Die Fabrik in Hennigsdorf bei Berlin wurde im letzten Kriegsjahr zerstört, doch 100.000 Platten blieben erhalten, wurden aber von den Russen konfisziert. 1945 konnte Telefunken nur 27 Grammophone produzieren. Ein Jahr später produzierte sie wieder 1700. Man arbeitete in einem kleinen Landhaus bei Berlin. Herbert Grenzebach hatte die Stelle des Aufnahmeleiters im Haus des Rundfunks, wohnte aber direkt hinter der Sektorengrenze im sowjetischen Sektor und war einigen Schikanen ausgesetzt. Da seine Frau Irina aber als Dolmetscherin beim russischen Kommandanten arbeitete, erleichterte ihm dies den Grenzübertritt erheblich.

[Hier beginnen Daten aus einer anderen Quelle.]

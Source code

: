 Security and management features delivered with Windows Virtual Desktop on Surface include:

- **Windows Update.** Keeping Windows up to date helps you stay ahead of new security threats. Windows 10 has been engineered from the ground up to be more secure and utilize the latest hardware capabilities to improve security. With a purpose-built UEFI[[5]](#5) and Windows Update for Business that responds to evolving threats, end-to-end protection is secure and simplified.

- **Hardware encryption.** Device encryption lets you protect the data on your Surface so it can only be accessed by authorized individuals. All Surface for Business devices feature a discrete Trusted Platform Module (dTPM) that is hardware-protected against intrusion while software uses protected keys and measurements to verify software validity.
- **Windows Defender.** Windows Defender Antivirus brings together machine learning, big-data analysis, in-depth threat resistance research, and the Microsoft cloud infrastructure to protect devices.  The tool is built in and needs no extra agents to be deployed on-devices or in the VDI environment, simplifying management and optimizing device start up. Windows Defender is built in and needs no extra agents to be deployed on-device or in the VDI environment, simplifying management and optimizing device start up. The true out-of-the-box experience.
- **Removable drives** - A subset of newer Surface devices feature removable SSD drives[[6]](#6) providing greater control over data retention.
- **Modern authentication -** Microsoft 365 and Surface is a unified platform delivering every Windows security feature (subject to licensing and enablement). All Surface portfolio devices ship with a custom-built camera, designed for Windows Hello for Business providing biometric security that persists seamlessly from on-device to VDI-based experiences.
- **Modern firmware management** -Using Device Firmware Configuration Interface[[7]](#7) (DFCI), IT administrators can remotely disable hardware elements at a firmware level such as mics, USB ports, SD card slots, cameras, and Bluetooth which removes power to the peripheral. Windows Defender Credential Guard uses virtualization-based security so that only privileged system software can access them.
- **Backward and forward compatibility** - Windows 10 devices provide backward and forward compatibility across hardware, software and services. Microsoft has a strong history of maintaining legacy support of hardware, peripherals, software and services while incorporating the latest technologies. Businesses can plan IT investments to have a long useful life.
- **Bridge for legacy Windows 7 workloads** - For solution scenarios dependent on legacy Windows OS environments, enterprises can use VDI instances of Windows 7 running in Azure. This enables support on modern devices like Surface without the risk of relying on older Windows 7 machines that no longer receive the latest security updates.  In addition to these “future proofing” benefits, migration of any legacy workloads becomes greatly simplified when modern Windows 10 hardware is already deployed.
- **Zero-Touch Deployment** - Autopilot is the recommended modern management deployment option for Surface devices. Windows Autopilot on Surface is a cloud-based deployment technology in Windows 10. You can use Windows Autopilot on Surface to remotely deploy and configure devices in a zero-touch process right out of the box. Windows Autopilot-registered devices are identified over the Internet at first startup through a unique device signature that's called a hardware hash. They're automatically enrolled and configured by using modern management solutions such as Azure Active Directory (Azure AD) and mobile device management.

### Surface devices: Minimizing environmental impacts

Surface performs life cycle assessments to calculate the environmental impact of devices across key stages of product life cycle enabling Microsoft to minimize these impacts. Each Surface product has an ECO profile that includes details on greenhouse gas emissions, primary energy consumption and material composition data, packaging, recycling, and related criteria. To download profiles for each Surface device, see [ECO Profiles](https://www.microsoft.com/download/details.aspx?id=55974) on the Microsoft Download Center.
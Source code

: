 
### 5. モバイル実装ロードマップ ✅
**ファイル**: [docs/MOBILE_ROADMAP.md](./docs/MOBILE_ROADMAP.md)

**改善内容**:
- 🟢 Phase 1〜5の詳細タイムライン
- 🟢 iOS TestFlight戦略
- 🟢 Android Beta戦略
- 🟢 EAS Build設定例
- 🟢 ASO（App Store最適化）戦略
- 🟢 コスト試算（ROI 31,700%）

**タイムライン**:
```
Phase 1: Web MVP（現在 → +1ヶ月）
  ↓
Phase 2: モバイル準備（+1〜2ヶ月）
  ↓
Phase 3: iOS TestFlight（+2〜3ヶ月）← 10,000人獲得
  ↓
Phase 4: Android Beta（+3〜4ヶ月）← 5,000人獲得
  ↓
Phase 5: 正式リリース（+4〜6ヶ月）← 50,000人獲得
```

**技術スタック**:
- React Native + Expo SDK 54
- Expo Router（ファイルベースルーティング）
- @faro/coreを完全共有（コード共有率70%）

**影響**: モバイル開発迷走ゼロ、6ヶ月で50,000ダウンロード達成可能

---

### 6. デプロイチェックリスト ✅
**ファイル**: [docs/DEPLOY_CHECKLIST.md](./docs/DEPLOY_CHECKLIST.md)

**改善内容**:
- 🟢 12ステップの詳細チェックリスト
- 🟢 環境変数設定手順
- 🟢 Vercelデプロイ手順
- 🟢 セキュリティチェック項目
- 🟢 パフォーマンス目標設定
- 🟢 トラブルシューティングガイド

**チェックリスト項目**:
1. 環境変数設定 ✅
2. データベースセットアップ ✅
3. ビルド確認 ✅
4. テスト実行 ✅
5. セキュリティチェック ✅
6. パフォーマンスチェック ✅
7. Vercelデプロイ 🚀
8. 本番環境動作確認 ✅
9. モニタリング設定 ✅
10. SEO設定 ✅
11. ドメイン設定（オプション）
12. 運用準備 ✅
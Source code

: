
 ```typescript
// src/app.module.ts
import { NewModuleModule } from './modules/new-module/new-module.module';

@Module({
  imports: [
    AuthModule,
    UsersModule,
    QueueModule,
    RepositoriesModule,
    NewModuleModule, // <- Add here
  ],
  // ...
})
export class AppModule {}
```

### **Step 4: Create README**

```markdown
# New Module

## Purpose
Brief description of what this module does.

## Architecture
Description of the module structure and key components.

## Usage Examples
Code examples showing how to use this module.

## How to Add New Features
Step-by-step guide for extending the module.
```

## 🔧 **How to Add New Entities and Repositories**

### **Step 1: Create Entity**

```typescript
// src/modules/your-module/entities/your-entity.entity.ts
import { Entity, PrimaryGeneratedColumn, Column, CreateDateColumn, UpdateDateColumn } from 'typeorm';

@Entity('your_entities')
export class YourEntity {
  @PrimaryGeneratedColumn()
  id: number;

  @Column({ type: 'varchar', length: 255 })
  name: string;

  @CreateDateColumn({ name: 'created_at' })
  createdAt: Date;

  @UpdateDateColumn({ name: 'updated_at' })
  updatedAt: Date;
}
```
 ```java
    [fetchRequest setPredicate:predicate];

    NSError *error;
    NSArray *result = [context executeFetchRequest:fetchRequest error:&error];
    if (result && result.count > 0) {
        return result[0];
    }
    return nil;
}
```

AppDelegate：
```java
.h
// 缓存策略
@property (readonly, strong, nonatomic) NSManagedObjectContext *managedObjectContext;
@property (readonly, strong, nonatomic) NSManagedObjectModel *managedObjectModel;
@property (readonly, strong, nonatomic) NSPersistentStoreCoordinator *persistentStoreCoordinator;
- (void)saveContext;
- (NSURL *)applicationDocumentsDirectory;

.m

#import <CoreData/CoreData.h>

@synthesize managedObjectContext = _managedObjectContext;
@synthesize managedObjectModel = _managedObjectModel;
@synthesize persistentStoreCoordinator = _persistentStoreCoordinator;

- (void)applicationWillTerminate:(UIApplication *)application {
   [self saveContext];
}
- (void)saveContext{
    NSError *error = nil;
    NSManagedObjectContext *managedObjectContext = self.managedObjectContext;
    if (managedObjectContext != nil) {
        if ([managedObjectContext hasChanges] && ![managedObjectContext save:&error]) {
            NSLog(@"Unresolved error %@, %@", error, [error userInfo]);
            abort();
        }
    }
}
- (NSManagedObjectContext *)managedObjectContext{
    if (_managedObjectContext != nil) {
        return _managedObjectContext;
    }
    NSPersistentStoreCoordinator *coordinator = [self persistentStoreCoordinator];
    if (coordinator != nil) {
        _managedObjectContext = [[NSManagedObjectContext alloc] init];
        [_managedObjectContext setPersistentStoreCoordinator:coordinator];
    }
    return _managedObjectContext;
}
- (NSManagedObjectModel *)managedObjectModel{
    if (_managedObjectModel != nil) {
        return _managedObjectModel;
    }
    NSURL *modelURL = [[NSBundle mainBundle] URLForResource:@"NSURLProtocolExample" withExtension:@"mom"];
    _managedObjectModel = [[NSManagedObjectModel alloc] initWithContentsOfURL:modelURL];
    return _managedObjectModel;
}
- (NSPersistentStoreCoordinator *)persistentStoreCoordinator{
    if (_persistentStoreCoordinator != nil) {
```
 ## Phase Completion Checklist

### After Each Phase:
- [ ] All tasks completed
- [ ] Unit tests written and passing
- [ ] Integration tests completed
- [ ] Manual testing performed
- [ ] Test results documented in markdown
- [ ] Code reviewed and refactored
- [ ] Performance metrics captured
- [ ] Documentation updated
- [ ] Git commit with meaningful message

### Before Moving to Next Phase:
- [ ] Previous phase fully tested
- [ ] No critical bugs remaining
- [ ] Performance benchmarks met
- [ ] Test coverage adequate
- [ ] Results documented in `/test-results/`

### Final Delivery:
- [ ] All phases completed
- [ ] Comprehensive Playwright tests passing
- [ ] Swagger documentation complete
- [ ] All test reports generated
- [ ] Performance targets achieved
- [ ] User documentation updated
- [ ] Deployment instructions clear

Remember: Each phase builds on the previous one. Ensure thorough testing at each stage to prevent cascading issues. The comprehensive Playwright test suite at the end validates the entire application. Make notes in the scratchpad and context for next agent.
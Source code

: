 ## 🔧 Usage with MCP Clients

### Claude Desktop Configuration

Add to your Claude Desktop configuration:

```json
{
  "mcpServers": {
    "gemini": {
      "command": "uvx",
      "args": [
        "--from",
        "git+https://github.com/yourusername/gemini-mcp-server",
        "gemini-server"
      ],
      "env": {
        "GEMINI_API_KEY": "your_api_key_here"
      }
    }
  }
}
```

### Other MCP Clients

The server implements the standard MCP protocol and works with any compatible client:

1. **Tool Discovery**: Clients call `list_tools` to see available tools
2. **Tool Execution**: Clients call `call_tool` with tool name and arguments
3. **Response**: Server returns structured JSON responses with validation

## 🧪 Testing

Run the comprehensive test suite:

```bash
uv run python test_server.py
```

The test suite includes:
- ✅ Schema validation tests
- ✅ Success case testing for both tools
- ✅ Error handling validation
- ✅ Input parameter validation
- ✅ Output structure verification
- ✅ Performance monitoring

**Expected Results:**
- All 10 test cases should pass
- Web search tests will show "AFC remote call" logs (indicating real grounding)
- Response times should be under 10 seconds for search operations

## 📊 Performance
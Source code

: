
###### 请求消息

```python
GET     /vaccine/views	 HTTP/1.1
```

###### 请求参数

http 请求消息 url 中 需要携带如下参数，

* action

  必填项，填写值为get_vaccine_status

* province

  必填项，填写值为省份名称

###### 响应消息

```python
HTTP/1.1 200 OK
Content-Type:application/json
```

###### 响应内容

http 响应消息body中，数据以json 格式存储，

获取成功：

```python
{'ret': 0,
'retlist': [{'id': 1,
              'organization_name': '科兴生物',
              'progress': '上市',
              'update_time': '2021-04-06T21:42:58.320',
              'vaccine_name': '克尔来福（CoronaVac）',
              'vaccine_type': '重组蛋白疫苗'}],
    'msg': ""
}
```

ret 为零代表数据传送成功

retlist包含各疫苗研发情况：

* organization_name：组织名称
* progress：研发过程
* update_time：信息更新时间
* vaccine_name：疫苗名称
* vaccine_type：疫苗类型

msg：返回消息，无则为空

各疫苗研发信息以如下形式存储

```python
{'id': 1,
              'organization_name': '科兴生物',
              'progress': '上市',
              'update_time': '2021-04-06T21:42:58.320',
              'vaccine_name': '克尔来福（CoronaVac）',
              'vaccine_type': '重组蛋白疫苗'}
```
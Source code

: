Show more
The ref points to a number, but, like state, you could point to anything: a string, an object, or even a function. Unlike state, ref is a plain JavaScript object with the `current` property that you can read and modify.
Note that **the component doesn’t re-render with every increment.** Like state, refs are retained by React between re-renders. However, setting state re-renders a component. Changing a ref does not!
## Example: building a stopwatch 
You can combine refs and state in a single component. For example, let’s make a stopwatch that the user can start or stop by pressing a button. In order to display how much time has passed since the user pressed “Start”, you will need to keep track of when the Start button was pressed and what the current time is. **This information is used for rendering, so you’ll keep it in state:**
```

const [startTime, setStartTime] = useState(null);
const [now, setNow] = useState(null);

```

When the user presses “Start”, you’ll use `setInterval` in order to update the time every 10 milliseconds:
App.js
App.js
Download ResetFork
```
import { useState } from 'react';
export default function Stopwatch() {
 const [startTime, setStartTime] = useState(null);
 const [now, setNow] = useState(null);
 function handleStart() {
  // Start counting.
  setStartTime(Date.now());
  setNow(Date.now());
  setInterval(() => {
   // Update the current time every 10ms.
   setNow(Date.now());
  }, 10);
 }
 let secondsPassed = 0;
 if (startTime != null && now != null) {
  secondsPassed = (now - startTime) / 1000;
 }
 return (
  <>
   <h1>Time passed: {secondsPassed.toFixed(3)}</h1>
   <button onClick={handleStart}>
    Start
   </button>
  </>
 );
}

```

In der Bundesrepublik Deutschland

Im Jahr 1950 kam es zu einer Annäherung zwischen Decca Records, dem britischen Unternehmen, und Telefunken. Eine Frucht dieser Zusammenarbeit war eine neue Schallplattenfirma, die Teldec, in deren Geschäftsführung Herbert Grenzebach gemeinsam mit Hans Lieber saß. Sie erarbeiteten sich bald ein breites internationales Repertoire, wie zum Beispiel das London Symphony Orchestra, die Wiener Philharmoniker, The Rolling Stones und Tom Jones. Nach seiner Pensionierung 1962 lebte er bis zu seinem Tod im Jahr 1992 auf der Insel Mallorca.

Literatur

  • Hansfried Sieben: Herbert Grenzebach: ein Leben für die Telefunken-Schallplatte. Sieben, Düsseldorf 1991.
  • Grenzebach, Ernst. In: Wer ist’s. IX. Ausgabe 1928, Verlag Hermann Degener, Berlin 1928, S. 525.

Einzelnachweise

  1. Standesamt Berlin IVb (Kreuzberg), Geburtsurkunde Nr. 2631 vom 27. Oktober 1897
  2. Pacher, Maurus: Sehn Sie, das war Berlin. Weltstadt nach Noten. Berlin: Ullstein 1992.